- _WHAT TO WORK ON_: The tail of the records, from the line containing "- Ex-wife of Scott Fenney." through the final line, should be printed exactly and on its own.

- _EXTRACTED RECORDS_:
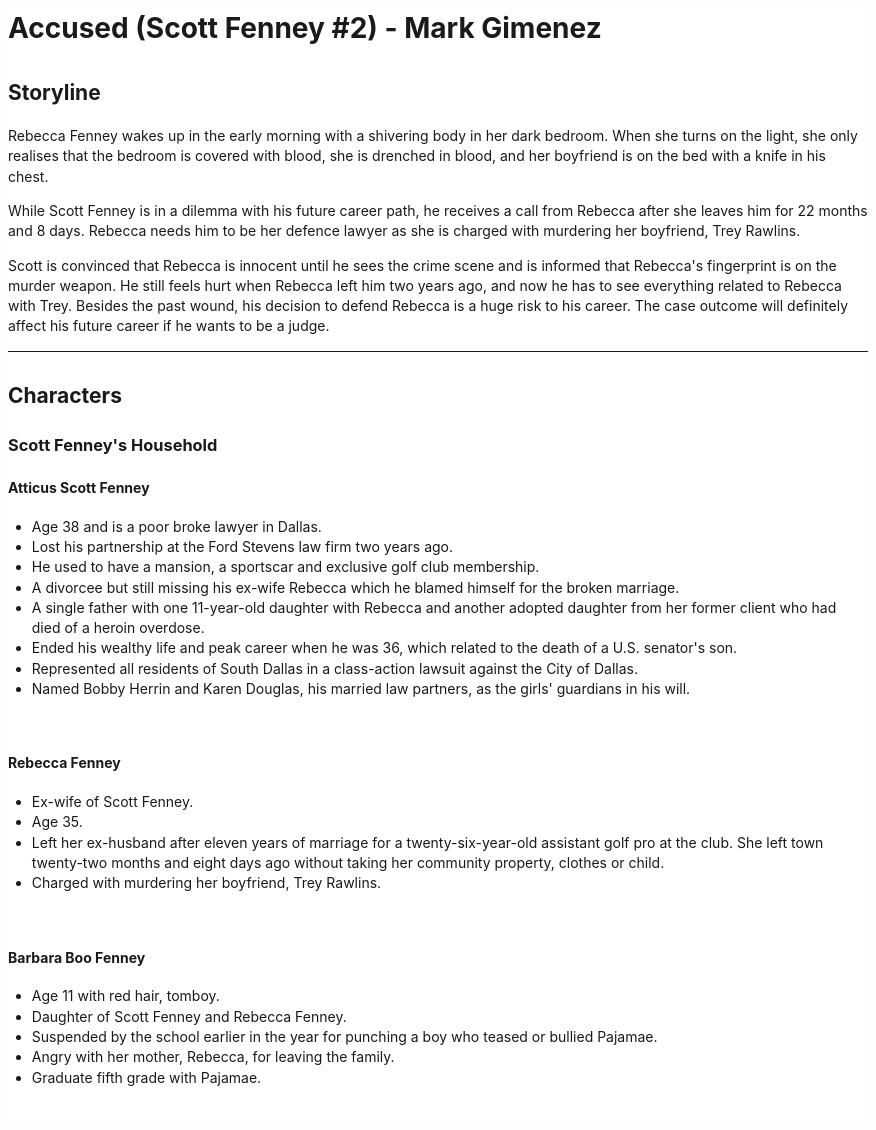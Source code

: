 # Accused (Scott Fenney #2) - Mark Gimenez 

## Storyline
Rebecca Fenney wakes up in the early morning with a shivering body in her dark bedroom. When she turns on the light, she only realises that the bedroom is covered with blood, she is drenched in blood, and her boyfriend is on the bed with a knife in his chest.

While Scott Fenney is in a dilemma with his future career path, he receives a call from Rebecca after she leaves him for 22 months and 8 days. Rebecca needs him to be her defence lawyer as she is charged with murdering her boyfriend, Trey Rawlins.

Scott is convinced that Rebecca is innocent until he sees the crime scene and is informed that Rebecca's fingerprint is on the murder weapon. He still feels hurt when Rebecca left him two years ago, and now he has to see everything related to Rebecca with Trey. Besides the past wound, his decision to defend Rebecca is a huge risk to his career. The case outcome will definitely affect his future career if he wants to be a judge.

***

## Characters
### Scott Fenney's Household
#### Atticus Scott Fenney
- Age 38 and is a poor broke lawyer in Dallas.
- Lost his partnership at the Ford Stevens law firm two years ago. 
- He used to have a mansion, a sportscar and exclusive golf club membership.
- A divorcee but still missing his ex-wife Rebecca which he blamed himself for the broken marriage.
- A single father with one 11-year-old daughter with Rebecca and another adopted daughter from her former client who had died of a heroin overdose.
- Ended his wealthy life and peak career when he was 36, which related to the death of a U.S. senator's son.
- Represented all residents of South Dallas in a class-action lawsuit against the City of Dallas.
- Named Bobby Herrin and Karen Douglas, his married law partners, as the girls' guardians in his will.
<br>

#### Rebecca Fenney
- Ex-wife of Scott Fenney.
- Age 35.
- Left her ex-husband after eleven years of marriage for a twenty-six-year-old assistant golf pro at the club. She left town twenty-two months and eight days ago without taking her community property, clothes or child.
- Charged with murdering her boyfriend, Trey Rawlins.
<br>

#### Barbara Boo Fenney
- Age 11 with red hair, tomboy.
- Daughter of Scott Fenney and Rebecca Fenney.
- Suspended by the school earlier in the year for punching a boy who teased or bullied Pajamae. 
- Angry with her mother, Rebecca, for leaving the family.
- Graduate fifth grade with Pajamae.
<br>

- _RESULT_:
- Ex-wife of Scott Fenney.
- Age 35.
- Left her ex-husband after eleven years of marriage for a twenty-six-year-old assistant golf pro at the club. She left town twenty-two months and eight days ago without taking her community property, clothes or child.
- Charged with murdering her boyfriend, Trey Rawlins.
<br>

#### Barbara Boo Fenney
- Age 11 with red hair, tomboy.
- Daughter of Scott Fenney and Rebecca Fenney.
- Suspended by the school earlier in the year for punching a boy who teased or bullied Pajamae. 
- Angry with her mother, Rebecca, for leaving the family.
- Graduate fifth grade with Pajamae.
<br>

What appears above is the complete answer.